ASSIGNMENT> Your task is to find every line of the data that holds the string "Internal" and copy it.

INFORMATION GIVEN>
- - -
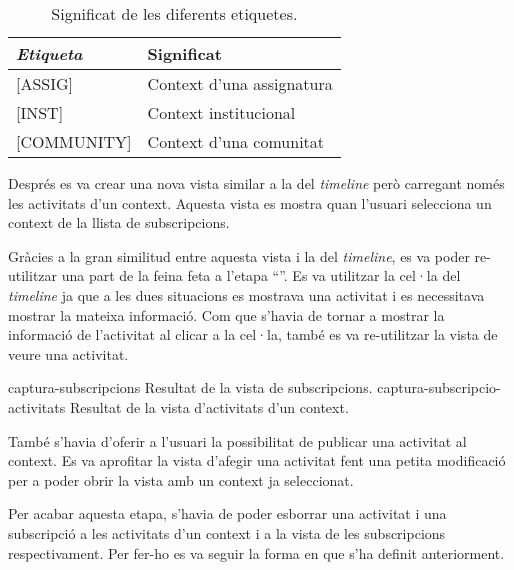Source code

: \begin{table}[h]
    \begin{center}
    \begin{tabular}{| l | l |}
        \hline
            \textbf{\textit{Etiqueta}}  & \textbf{Significat}           \\ 
        \hline
            {[ASSIG]}                     & Context d'una assignatura     \\ 
            {[INST]}                      & Context institucional         \\
            {[COMMUNITY]}                 & Context d'una comunitat       \\
        \hline
    \end{tabular}
    \end{center}
    \caption{ Significat de les diferents etiquetes. \label{tagsContexts}}
\end{table}

Després es va crear una nova vista similar a la del \textit{timeline} però carregant només les activitats d'un context. Aquesta vista es mostra quan l'usuari selecciona un context de la llista de subscripcions.

Gràcies a la gran similitud entre aquesta vista i la del \textit{timeline}, es va poder re-utilitzar una part de la feina feta a l'etapa ``''. Es va utilitzar la cel·la del \textit{timeline} ja que a les dues situacions es mostrava una activitat i es necessitava mostrar la mateixa informació. Com que s'havia de tornar a mostrar la informació de l'activitat al clicar a la cel·la, també es va re-utilitzar la vista de veure una activitat.



\pintaDosImatges
    {captura-subscripcions}
        {Resultat de la vista de subscripcions.}
    {captura-subscripcio-activitats}
        {Resultat de la vista d'activitats d'un context.}


També s'havia d'oferir a l'usuari la possibilitat de publicar una activitat al context. Es va aprofitar la vista d'afegir una activitat fent una petita modificació per a poder obrir la vista amb un context ja seleccionat.

Per acabar aquesta etapa, s'havia de poder esborrar una activitat i una subscripció a les activitats d'un context i a la vista de les subscripcions respectivament. Per fer-ho es va seguir la forma en que s'ha definit anteriorment.

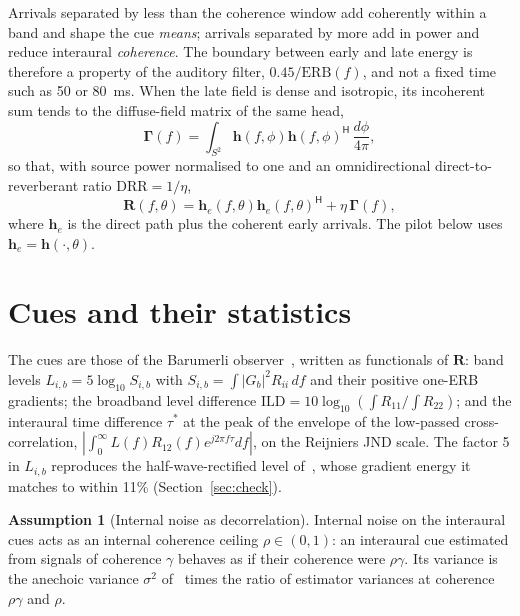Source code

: \documentclass[10pt]{article}
\theoremstyle{definition}
\newtheorem{assumption}{Assumption}
\begin{document}
Arrivals separated by less than the coherence window add coherently within a band and shape the cue \emph{means}; arrivals separated by more add in power and reduce interaural \emph{coherence}. The boundary between early and late energy is therefore a property of the auditory filter, $0.45/\mathrm{ERB}(f)$, and not a fixed time such as 50 or 80~ms. When the late field is dense and isotropic, its incoherent sum tends to the diffuse-field matrix of the same head,
\begin{equation}
\bm\Gamma(f)=\int_{S^2}\bm h(f,\phi)\bm h(f,\phi)^{\mathsf H}\,\frac{d\phi}{4\pi},
\end{equation}
so that, with source power normalised to one and an omnidirectional direct-to-reverberant ratio $\mathrm{DRR}=1/\eta$,
\begin{equation}
\bm R(f,\theta)=\bm h_e(f,\theta)\bm h_e(f,\theta)^{\mathsf H}+\eta\,\bm\Gamma(f),
\label{eq:R}
\end{equation}
where $\bm h_e$ is the direct path plus the coherent early arrivals. The pilot below uses $\bm h_e=\bm h(\cdot,\theta)$.

\section{Cues and their statistics}

The cues are those of the Barumerli observer~\cite{barumerli2023}, written as functionals of $\bm R$: band levels $L_{i,b}=5\log_{10}S_{i,b}$ with $S_{i,b}=\int|G_b|^2R_{ii}\,df$ and their positive one-ERB gradients; the broadband level difference $\mathrm{ILD}=10\log_{10}(\int R_{11}/\int R_{22})$; and the interaural time difference $\tau^{*}$ at the peak of the envelope of the low-passed cross-correlation, $|\int_0^\infty L(f)R_{12}(f)e^{j2\pi f\tau}df|$, on the Reijniers JND scale. The factor 5 in $L_{i,b}$ reproduces the half-wave-rectified level of~\cite{barumerli2023}, whose gradient energy it matches to within 11\% (Section~\ref{sec:check}).

\begin{assumption}[Internal noise as decorrelation]\label{ass:noise}
Internal noise on the interaural cues acts as an internal coherence ceiling $\rho\in(0,1)$: an interaural cue estimated from signals of coherence $\gamma$ behaves as if their coherence were $\rho\gamma$. Its variance is the anechoic variance $\sigma^2$ of~\cite{bassett2026} times the ratio of estimator variances at coherence $\rho\gamma$ and $\rho$.
\end{assumption}
\end{document}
- - -
OUTPUT FOR THIS EXERCISE>
\begin{assumption}[Internal noise as decorrelation]\label{ass:noise}
Internal noise on the interaural cues acts as an internal coherence ceiling $\rho\in(0,1)$: an interaural cue estimated from signals of coherence $\gamma$ behaves as if their coherence were $\rho\gamma$. Its variance is the anechoic variance $\sigma^2$ of~\cite{bassett2026} times the ratio of estimator variances at coherence $\rho\gamma$ and $\rho$.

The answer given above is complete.